((

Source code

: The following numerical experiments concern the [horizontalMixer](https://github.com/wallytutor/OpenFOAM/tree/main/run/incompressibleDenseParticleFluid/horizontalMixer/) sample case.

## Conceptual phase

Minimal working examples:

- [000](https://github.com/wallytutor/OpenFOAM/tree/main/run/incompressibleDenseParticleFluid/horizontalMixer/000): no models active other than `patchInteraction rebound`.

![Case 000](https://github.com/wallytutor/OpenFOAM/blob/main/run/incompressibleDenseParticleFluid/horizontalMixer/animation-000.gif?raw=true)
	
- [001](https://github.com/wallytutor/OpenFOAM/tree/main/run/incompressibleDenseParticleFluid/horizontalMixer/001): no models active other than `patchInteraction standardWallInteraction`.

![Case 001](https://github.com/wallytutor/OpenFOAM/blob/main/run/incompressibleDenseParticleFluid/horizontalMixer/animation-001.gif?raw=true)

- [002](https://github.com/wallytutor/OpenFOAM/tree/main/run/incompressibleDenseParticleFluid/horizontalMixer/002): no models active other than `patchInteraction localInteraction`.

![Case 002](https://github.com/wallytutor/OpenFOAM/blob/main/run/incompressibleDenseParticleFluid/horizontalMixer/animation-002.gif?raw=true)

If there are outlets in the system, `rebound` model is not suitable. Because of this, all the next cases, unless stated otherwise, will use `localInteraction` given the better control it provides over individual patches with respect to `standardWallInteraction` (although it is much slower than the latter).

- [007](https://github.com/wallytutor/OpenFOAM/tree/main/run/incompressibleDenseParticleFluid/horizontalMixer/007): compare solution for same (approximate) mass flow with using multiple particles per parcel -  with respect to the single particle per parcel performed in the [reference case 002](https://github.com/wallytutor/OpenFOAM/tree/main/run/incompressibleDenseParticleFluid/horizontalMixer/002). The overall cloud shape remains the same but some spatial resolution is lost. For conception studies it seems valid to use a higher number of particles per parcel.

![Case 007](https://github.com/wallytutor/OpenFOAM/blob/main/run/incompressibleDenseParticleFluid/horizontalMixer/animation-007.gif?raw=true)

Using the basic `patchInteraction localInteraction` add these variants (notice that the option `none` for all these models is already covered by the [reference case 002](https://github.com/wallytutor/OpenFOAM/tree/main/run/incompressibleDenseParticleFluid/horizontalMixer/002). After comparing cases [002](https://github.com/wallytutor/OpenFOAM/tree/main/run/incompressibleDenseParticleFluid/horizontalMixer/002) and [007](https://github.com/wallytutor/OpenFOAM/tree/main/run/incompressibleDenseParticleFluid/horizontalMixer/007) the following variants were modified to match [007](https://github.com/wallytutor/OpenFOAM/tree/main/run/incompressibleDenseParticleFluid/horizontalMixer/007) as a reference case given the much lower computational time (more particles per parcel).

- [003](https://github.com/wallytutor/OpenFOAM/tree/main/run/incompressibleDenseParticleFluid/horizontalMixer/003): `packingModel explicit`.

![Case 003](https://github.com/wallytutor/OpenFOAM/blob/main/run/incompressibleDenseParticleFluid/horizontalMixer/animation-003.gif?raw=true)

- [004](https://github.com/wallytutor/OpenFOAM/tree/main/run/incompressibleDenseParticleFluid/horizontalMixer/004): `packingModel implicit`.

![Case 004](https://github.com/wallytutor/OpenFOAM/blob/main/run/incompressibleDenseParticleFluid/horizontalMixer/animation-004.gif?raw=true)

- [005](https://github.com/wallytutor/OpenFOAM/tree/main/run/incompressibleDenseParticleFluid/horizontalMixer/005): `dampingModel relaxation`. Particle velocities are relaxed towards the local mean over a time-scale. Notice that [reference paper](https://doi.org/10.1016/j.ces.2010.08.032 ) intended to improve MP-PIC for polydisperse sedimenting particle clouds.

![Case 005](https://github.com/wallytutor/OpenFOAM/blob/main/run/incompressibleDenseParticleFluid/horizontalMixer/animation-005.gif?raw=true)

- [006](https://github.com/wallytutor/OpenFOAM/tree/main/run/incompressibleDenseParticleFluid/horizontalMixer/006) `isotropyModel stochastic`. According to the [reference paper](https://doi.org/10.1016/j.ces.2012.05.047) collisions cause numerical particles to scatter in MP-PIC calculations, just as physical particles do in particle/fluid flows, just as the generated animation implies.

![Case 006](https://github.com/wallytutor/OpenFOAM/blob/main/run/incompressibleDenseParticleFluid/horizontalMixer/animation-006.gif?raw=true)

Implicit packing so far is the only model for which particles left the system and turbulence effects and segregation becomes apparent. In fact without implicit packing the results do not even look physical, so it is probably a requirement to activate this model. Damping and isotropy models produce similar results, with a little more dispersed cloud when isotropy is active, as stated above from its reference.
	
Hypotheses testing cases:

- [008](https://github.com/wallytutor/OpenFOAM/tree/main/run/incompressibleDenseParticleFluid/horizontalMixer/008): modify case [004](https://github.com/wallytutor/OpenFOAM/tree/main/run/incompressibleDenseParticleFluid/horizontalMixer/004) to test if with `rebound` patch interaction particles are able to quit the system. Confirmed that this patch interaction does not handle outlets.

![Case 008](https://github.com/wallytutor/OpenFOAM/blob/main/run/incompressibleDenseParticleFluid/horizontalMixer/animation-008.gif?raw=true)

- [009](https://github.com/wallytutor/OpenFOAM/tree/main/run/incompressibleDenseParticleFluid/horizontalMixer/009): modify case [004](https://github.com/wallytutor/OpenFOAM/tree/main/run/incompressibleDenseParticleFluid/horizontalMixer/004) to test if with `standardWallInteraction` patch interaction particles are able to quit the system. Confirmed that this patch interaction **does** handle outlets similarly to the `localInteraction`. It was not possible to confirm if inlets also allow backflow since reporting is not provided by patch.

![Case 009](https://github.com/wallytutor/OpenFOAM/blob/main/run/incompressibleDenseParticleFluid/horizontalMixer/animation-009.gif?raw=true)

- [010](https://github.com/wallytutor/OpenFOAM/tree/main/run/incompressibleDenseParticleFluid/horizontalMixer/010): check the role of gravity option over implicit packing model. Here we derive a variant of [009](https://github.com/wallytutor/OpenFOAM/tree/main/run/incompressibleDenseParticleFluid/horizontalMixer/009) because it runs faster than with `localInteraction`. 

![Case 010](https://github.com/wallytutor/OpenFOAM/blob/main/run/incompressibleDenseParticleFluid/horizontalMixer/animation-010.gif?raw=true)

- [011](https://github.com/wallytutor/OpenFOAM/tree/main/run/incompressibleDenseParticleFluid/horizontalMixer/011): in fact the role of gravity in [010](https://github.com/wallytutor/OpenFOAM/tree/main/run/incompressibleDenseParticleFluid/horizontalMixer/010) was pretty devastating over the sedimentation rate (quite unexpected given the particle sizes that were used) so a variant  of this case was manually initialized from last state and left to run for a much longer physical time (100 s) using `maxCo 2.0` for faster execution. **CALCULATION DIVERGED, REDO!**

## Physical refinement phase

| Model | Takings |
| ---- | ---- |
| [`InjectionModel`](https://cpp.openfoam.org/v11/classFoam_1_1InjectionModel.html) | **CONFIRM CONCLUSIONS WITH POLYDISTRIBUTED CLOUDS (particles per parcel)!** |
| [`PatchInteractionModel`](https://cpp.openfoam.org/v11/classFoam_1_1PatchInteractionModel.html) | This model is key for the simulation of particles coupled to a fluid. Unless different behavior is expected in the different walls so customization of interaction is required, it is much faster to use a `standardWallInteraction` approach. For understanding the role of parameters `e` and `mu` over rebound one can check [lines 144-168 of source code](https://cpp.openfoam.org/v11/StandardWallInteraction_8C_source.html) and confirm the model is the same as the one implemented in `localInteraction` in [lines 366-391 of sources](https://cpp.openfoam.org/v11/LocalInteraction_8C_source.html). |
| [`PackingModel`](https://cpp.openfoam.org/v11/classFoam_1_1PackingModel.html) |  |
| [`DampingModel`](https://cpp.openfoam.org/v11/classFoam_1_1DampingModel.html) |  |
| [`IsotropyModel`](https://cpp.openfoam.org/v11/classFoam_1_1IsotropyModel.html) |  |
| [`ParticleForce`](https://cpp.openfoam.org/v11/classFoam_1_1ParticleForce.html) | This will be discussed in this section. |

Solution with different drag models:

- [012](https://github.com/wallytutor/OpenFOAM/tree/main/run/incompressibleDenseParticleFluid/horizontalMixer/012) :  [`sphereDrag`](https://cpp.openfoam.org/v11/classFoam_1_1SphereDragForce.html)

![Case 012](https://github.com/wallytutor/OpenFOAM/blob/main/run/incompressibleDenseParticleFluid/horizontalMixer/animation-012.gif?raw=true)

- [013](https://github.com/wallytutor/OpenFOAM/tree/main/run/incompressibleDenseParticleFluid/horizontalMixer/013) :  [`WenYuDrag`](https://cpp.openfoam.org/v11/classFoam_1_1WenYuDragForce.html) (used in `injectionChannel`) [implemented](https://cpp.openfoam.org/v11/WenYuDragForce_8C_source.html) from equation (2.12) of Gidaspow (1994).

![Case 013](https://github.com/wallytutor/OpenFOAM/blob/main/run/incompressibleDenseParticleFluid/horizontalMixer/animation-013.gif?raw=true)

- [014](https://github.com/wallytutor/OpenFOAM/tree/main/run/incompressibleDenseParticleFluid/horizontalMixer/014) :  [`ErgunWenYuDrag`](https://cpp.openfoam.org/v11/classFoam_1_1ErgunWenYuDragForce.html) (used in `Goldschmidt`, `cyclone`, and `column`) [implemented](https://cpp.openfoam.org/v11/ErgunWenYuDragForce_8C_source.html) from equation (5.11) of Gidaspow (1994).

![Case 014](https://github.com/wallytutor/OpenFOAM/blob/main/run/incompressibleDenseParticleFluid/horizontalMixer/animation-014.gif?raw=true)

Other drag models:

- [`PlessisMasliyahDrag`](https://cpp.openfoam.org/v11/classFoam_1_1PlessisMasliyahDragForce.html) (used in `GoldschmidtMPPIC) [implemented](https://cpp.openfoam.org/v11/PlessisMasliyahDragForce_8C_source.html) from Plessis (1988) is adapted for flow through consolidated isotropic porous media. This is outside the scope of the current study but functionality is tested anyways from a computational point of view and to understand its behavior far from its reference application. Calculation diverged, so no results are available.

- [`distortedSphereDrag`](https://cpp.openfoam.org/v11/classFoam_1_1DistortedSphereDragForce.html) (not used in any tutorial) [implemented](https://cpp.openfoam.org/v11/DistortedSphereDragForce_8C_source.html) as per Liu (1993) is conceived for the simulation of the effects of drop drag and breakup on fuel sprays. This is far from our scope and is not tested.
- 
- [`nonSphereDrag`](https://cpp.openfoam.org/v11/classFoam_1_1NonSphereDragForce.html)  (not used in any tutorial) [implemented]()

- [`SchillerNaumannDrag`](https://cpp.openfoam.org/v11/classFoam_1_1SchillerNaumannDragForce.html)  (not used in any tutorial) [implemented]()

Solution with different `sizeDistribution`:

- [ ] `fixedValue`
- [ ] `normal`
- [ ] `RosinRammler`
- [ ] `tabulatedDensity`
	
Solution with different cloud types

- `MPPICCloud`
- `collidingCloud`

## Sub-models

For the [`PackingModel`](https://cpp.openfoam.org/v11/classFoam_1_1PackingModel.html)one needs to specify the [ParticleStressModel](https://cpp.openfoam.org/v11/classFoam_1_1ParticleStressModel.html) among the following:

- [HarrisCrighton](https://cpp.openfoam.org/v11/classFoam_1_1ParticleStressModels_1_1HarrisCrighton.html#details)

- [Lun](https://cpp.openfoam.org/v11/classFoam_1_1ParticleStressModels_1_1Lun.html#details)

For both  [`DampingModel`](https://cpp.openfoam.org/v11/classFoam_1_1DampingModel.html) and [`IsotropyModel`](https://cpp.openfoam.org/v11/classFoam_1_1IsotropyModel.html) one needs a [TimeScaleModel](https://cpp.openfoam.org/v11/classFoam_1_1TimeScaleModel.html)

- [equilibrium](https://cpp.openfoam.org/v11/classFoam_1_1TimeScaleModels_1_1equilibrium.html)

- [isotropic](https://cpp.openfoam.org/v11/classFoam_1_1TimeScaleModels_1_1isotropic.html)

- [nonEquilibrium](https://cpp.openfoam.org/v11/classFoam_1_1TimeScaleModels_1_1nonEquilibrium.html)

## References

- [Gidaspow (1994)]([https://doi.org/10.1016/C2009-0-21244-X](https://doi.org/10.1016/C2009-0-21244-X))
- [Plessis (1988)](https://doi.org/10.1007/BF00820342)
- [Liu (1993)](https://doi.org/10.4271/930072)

))

§ **TASK DETAILS**
Copy every line of the records above, starting with the first, up to and including the line containing "particles per parcel.".

§ **ANSWER FOR THE TASK**
Source code

: The following numerical experiments concern the [horizontalMixer](https://github.com/wallytutor/OpenFOAM/tree/main/run/incompressibleDenseParticleFluid/horizontalMixer/) sample case.

## Conceptual phase

Minimal working examples:

- [000](https://github.com/wallytutor/OpenFOAM/tree/main/run/incompressibleDenseParticleFluid/horizontalMixer/000): no models active other than `patchInteraction rebound`.

![Case 000](https://github.com/wallytutor/OpenFOAM/blob/main/run/incompressibleDenseParticleFluid/horizontalMixer/animation-000.gif?raw=true)
	
- [001](https://github.com/wallytutor/OpenFOAM/tree/main/run/incompressibleDenseParticleFluid/horizontalMixer/001): no models active other than `patchInteraction standardWallInteraction`.

![Case 001](https://github.com/wallytutor/OpenFOAM/blob/main/run/incompressibleDenseParticleFluid/horizontalMixer/animation-001.gif?raw=true)

- [002](https://github.com/wallytutor/OpenFOAM/tree/main/run/incompressibleDenseParticleFluid/horizontalMixer/002): no models active other than `patchInteraction localInteraction`.

![Case 002](https://github.com/wallytutor/OpenFOAM/blob/main/run/incompressibleDenseParticleFluid/horizontalMixer/animation-002.gif?raw=true)

If there are outlets in the system, `rebound` model is not suitable. Because of this, all the next cases, unless stated otherwise, will use `localInteraction` given the better control it provides over individual patches with respect to `standardWallInteraction` (although it is much slower than the latter).

- [007](https://github.com/wallytutor/OpenFOAM/tree/main/run/incompressibleDenseParticleFluid/horizontalMixer/007): compare solution for same (approximate) mass flow with using multiple particles per parcel -  with respect to the single particle per parcel performed in the [reference case 002](https://github.com/wallytutor/OpenFOAM/tree/main/run/incompressibleDenseParticleFluid/horizontalMixer/002). The overall cloud shape remains the same but some spatial resolution is lost. For conception studies it seems valid to use a higher number of particles per parcel.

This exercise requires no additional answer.